START Data extracts
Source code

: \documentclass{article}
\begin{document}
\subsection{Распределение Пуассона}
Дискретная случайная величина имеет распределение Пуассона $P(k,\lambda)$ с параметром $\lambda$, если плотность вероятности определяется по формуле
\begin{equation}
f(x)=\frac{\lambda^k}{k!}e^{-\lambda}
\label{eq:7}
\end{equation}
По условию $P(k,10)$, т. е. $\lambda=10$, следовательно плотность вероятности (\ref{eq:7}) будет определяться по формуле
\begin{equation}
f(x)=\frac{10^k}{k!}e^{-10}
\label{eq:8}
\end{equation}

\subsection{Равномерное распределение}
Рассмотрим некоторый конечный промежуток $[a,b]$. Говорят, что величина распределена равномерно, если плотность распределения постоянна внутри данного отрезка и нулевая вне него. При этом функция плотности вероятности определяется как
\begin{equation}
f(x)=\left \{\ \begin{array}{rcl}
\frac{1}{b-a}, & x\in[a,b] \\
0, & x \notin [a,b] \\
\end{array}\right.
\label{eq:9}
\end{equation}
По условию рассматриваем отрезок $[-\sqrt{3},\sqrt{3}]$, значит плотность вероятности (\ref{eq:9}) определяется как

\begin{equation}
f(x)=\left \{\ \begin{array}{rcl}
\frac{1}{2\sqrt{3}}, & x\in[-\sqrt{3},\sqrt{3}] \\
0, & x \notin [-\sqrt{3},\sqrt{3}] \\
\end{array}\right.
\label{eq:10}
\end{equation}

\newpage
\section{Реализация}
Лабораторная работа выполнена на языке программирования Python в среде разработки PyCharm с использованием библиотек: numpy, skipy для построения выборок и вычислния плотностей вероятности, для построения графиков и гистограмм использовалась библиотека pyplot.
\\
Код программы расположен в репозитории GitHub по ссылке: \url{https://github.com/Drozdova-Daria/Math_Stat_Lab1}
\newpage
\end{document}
END Data extracts
START Data extracts
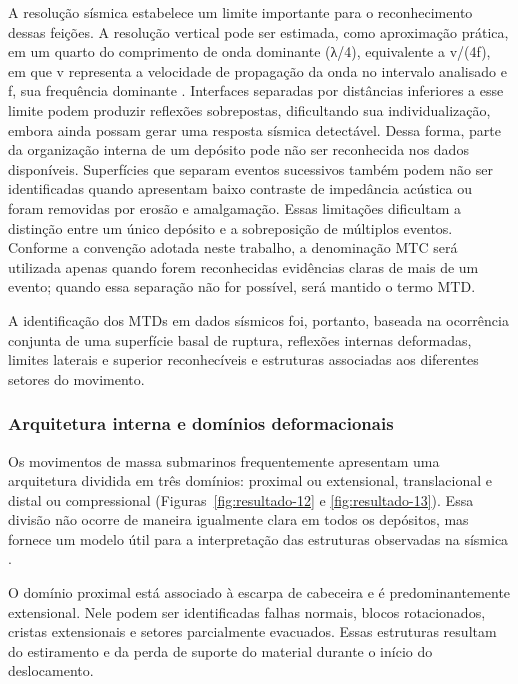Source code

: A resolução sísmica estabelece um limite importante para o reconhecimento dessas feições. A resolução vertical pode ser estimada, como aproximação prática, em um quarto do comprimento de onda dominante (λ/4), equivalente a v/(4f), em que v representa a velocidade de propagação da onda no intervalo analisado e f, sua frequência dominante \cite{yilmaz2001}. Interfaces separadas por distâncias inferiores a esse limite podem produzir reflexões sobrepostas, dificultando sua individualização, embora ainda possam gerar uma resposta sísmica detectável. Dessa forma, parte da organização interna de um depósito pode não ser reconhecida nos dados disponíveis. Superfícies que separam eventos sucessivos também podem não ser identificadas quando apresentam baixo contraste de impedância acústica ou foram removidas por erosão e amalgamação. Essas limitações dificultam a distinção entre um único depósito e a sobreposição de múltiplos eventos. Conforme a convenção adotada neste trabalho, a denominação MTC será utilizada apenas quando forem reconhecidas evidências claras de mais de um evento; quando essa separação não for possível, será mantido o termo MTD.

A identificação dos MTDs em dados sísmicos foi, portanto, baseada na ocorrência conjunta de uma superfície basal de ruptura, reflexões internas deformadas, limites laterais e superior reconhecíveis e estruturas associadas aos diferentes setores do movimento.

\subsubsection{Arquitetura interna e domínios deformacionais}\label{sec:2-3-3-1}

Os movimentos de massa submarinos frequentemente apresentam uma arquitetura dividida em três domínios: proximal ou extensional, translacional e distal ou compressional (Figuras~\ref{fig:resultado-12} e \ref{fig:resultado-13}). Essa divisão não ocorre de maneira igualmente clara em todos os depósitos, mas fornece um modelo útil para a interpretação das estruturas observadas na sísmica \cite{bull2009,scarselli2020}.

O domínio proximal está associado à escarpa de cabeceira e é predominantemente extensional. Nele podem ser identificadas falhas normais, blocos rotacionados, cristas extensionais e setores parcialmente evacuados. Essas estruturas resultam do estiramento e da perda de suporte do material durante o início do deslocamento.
END Data extracts
* [What to work on] Please state how many lines in the listing contain the string "условию", and give nothing besides that number.

* [Solution] 2